Search the entries below for "textbf" and copy each matching line.

Dataset entries

-=-=-

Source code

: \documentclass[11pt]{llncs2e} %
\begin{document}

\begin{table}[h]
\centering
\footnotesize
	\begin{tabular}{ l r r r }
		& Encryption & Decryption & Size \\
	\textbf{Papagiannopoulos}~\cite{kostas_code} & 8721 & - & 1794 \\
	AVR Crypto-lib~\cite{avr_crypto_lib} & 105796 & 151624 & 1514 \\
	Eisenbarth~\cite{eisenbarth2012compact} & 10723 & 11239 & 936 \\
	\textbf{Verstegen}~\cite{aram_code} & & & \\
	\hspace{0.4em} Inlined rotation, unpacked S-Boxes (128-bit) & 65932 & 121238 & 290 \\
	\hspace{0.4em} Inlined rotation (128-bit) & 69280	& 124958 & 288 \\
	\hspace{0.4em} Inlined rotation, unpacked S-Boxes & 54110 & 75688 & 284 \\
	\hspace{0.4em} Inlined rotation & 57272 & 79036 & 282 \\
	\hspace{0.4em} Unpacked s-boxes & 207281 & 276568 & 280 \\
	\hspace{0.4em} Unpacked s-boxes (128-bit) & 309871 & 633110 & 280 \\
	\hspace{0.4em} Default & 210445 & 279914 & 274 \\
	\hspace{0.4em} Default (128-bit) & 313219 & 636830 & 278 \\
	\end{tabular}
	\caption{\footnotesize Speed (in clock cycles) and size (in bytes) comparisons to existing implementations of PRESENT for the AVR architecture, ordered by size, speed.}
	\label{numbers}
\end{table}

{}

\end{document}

-=-=-

Expected output
	\textbf{Papagiannopoulos}~\cite{kostas_code} & 8721 & - & 1794 \\
	\textbf{Verstegen}~\cite{aram_code} & & & \\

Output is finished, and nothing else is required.